4. La Universidad y, sobre todo sus autoridades, deben tomar muy en serio lo de la autonomía.
Deben desarrollarla, hacerla extensiva a todas sus funciones y sectores, y sobre todo,
democratizarla, comenzando incluso por la forma de gobierno que hasta ahora ha sido generalmente
electorera, autocrática y autárquica, aun en las siete universidades autónomas del país, y terminando
en las cátedras, aulas y laboratorios con los docentes, al igual que en las bibliotecas y hasta en las
oficinas administrativas. Ya basta con el laissez faire gerencial que se practica en casi todas las
instancias académicas y administrativas de la Universidad. Al ser ella una instancia para el
autogobierno, la experimentación y el auto perfeccionamiento, resulta clave para el desarrollo de la
autonomía universitaria, la implantación plena de la democracia en todos los ordenamientos
institucionales, para que la concepción viciosa de la autonomía que por una mala copia han tomado
prestada, fomentado y desarrollado, sobre todo, los gremios administrativos en la Universidad, de sus
gremios “académicos” hermanos, se erradique totalmente, por cuanto es de la misma naturaleza
maligna y perversa que la autonomía soberana y autárquica. Estas conducen y crean eventualmente
un “Estado dentro del Estado”, afectando todo su funcionamiento académico y administrativo y
consumiendo por dentro, poco a poco, sus entrañas académicas y recursos financieros hasta
degenerarla a mediano plazo casi por completo. ¡Cuidado con una nueva PDVSA II!

5. El resultado concluyente que de aquí se extrae de manera ineludible es que aun cuando la
autonomía se tiene como un don de los sistemas funcionales, necesariamente a ella hay que
conocerla, enseñarla, implementarla, explotarla y desarrollarla; es decir hay que educarla para no
seguir usándola de manera abstracta, intuitiva, autocrática, autoritaria y autárquica. De lo
contrario, se convertirá en un desperdicio más de nuestras instituciones fundamentales de la
sociedad. A nuestro entender, lo único que podría servirnos para combatir el sometimiento intelectual
a que nos tienen condenados los esquemas y paradigmas académicos del pasado, aún presentes en
la universidad venezolana, es el ejercicio pleno de una autonomía sana, activa y realmente
participativa.
24

En tal sentido, parafraseando aquí a Simón Rodríguez concluiremos expresando que: ¡Okay!
“En relación con la activación plena de la Autonomía INVENTEMOS, pero cuidado,
experimentemos primero, porque de lo contrario seguiremos sólo ERRANDO Y
CONSIGUIENTEMENTE PELANDO como hasta ahora”.

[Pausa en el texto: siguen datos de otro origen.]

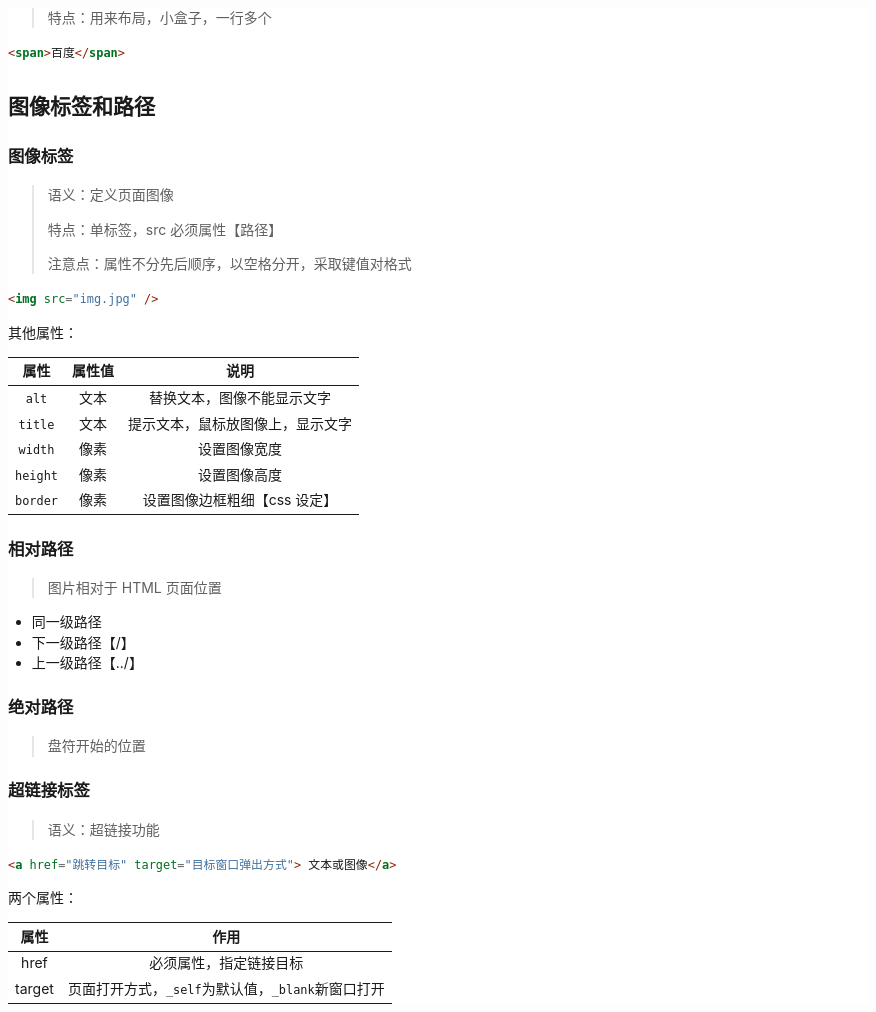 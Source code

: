 > 特点：用来布局，小盒子，一行多个

```html
<span>百度</span>
```

## 图像标签和路径

### 图像标签

> 语义：定义页面图像
>
> 特点：单标签，src 必须属性【路径】
>
> 注意点：属性不分先后顺序，以空格分开，采取键值对格式

```html
<img src="img.jpg" />
```

其他属性：

|   属性   | 属性值 |               说明               |
| :------: | :----: | :------------------------------: |
|  `alt`   |  文本  |    替换文本，图像不能显示文字    |
| `title`  |  文本  | 提示文本，鼠标放图像上，显示文字 |
| `width`  |  像素  |           设置图像宽度           |
| `height` |  像素  |           设置图像高度           |
| `border` |  像素  |   设置图像边框粗细【css 设定】   |

### 相对路径

> 图片相对于 HTML 页面位置

- 同一级路径
- 下一级路径【/】
- 上一级路径【../】

### 绝对路径

> 盘符开始的位置

### 超链接标签

> 语义：超链接功能

```html
<a href="跳转目标" target="目标窗口弹出方式"> 文本或图像</a>
```

两个属性：

|  属性  |                       作用                        |
| :----: | :-----------------------------------------------: |
|  href  |              必须属性，指定链接目标               |
| target | 页面打开方式，`_self`为默认值，`_blank`新窗口打开 |
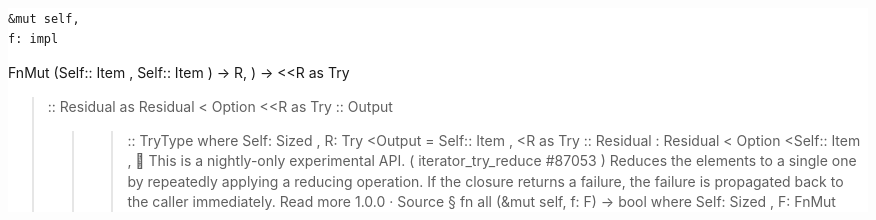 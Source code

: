     &mut self,
    f: impl
FnMut
(Self::
Item
, Self::
Item
) -> R,
) -> <<R as
Try
>::
Residual
as
Residual
<
Option
<<R as
Try
>::
Output
>>>::
TryType
where
    Self:
Sized
,
    R:
Try
<Output = Self::
Item
>,
    <R as
Try
>::
Residual
:
Residual
<
Option
<Self::
Item
>>,
🔬
This is a nightly-only experimental API. (
iterator_try_reduce
#87053
)
Reduces the elements to a single one by repeatedly applying a reducing operation. If the
closure returns a failure, the failure is propagated back to the caller immediately.
Read more
1.0.0
·
Source
§
fn
all
<F>(&mut self, f: F) ->
bool
where
    Self:
Sized
,
    F:
FnMut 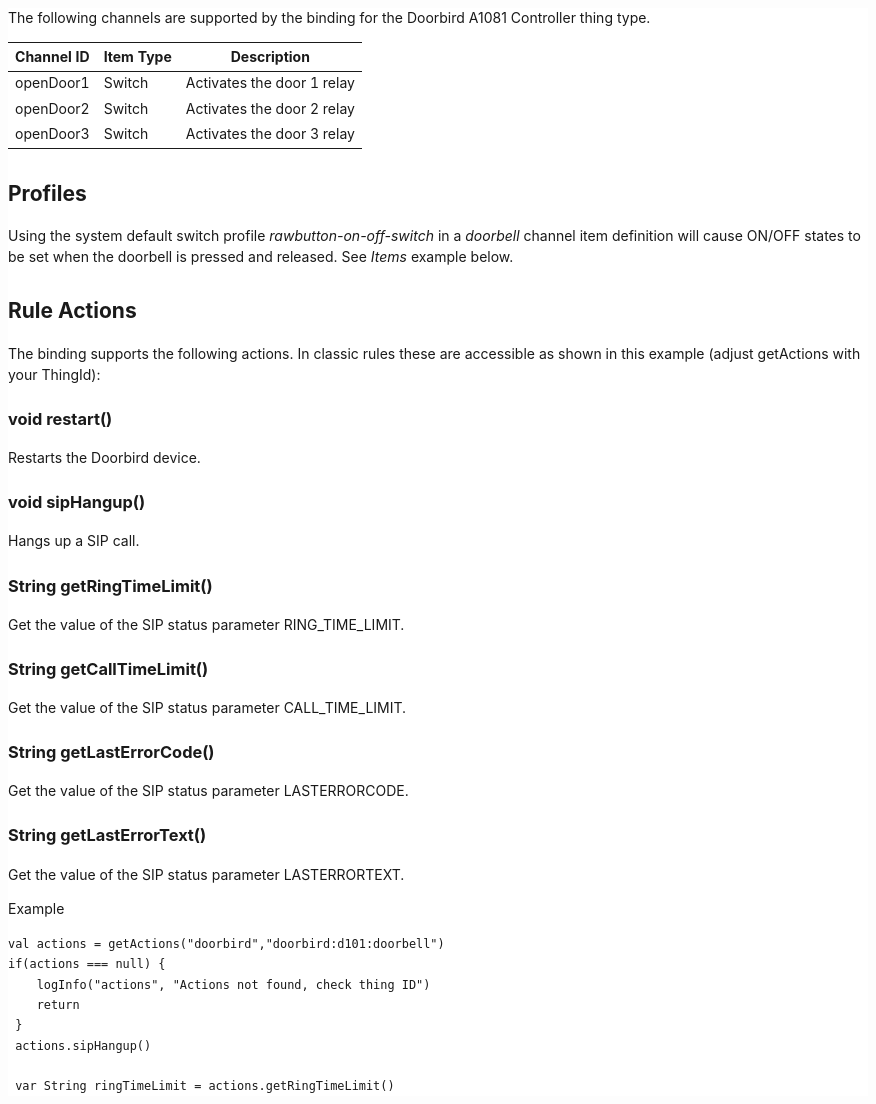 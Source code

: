 The following channels are supported by the binding for the Doorbird A1081 Controller thing type.

| Channel ID               | Item Type | Description                                       |
|--------------------------|-----------|---------------------------------------------------|
| openDoor1                | Switch    | Activates the door 1 relay                        |
| openDoor2                | Switch    | Activates the door 2 relay                        |
| openDoor3                | Switch    | Activates the door 3 relay                        |

## Profiles

Using the system default switch profile *rawbutton-on-off-switch* in a *doorbell* channel item definition will cause ON/OFF 
states to be set when the doorbell is pressed and released.
See *Items* example below.

## Rule Actions

The binding supports the following actions.
In classic rules these are accessible as shown in this example (adjust getActions with your ThingId):
 
### void restart()
 
Restarts the Doorbird device.

### void sipHangup()

Hangs up a SIP call.

### String getRingTimeLimit()

Get the value of the SIP status parameter RING_TIME_LIMIT.

### String getCallTimeLimit()

Get the value of the SIP status parameter CALL_TIME_LIMIT.

### String getLastErrorCode()

Get the value of the SIP status parameter LASTERRORCODE.

### String getLastErrorText()

Get the value of the SIP status parameter LASTERRORTEXT.

Example

```
val actions = getActions("doorbird","doorbird:d101:doorbell")
if(actions === null) {
    logInfo("actions", "Actions not found, check thing ID")
    return
 }
 actions.sipHangup()
 
 var String ringTimeLimit = actions.getRingTimeLimit()
 ```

La Universidad de hoy debe convertirse y ser una institución realmente inteligente, capaz de
aprender y crecer como los miembros de su comunidad, y si en ella sus miembros crecen
sólo como individuos, ciudadanos y como profesionales, y no hacen nada más para que ella
también crezca paralelamente con ellos, entonces tal institución universitaria no puede
considerarse ni funcionar como una auténtica Universidad. Decisiones gubernamentales que
obvien esto, lo que hacen es crear en nuestro país condiciones materiales y subjetivas para
que en nuestro sistema educativo universitario y nacional se avizore un auténtico holocausto
curricular en nombre de un progreso o una neo-revolución que es imposible saber hacia
dónde realmente se dirige. Así que en la Universidad, a diferencia del amor, del placer y de la
literatura, no se hace camino al andar, sino de manera bien pensada, inteligente, constructiva,
experimental, proyectiva y bien planeada.